3節の「残った者」とは、昔の神殿を知っている人たちで、おそらく70歳を超えた人たちを指しています。これらの人たちにとっては、再建されている神殿は、前のエルサレム神殿に比べると「無に等しいもの」ではないか、と語っているのです。そのような高齢の帰国民の言葉を踏まえつつ、ハガイは、「今こそ、ゼルバベルよ、勇気を出せ。」「ヨシュアよ、勇気を出せ。」「国の民は勇気を出せ」という主の言葉を取り次ぐのです。(ゼルバベル、ヨシュアとも、当時の国民のリーダー)「今」という時は、時系列による「今」ではなく、神さまの約束が造り出す「今」を意味しています。「勇気を出せ」というのは「気力を失わずに奮い立ちなさい」という意味です。老人たちの嘆きがそのとおりであるとしても、神さまの介入されている「今」という時に、気力を失わずに奮い立ちなさい、ということを意味しているのだと思います。 ― 中略 ―

 9節には「この新しい神殿の栄光は昔の神殿にまさると万軍の主は言われる。この場所にわたしの平和を与える」と記されています。ソロモンの建てたエルサレム神殿のような豪華絢爛なものは、新しい神殿にはありませんでした。しかし、神さまは、「この新しい神殿は昔の神殿にまさる」と言われたのです。その新しい神殿には、神の臨在があり、人々の信仰があり、神を礼拝する場として、古い神殿にまさるものなのだ、と言われたのであろうと思わされます。

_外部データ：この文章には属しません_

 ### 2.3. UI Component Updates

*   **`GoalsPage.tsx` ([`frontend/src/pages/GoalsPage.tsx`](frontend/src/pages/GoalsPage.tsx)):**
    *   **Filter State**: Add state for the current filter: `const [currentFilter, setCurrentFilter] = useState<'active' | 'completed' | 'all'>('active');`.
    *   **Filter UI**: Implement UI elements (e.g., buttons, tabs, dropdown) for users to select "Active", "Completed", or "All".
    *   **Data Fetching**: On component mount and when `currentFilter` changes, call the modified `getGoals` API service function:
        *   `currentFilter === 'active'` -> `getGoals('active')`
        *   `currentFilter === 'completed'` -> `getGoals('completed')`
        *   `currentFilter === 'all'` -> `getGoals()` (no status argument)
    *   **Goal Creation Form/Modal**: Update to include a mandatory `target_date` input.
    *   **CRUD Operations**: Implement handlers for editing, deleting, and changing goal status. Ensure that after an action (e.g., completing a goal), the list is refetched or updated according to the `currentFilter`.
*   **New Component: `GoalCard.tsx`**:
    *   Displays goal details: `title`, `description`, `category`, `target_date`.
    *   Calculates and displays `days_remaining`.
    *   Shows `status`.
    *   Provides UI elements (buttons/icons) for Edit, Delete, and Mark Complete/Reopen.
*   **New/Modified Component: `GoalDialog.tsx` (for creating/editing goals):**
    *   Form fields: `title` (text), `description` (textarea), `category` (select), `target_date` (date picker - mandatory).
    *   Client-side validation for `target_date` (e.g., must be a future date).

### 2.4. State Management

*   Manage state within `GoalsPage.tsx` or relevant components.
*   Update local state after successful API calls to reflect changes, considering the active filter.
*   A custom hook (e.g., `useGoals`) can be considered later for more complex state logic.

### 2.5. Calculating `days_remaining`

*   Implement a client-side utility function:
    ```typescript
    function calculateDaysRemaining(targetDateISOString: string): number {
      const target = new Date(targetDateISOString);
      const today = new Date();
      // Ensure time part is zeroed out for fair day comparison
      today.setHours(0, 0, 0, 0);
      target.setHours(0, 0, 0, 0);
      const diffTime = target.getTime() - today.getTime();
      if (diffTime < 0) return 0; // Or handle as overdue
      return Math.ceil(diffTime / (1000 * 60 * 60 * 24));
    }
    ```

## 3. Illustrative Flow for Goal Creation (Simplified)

 神殿とはキリスト教でいうなら教会ということになると思いますが、教会とは建物だけを意味するものではありません。教会は集う人々で構成される共同体をも意味します。新しい会堂が与えられ喜ぶと共に、そこにいる人々の共同体も古いものから新しいものへと変えられていかなければならないのではないかと思います。昔のことを懐かしむのは大切なことでもありますが、そこに留まっていては、今の状態を悲観することにつながるのではないかと思います。新しい教会、新しい共同体は、昔の教会、昔の共同体にまさっているのです。そして、神さまが介入される「今」という時を思いつつ、新しい神殿、新しい教会、新しい共同体を誇りに思って歩んでいくことができるように、祈る者でありたいと思います。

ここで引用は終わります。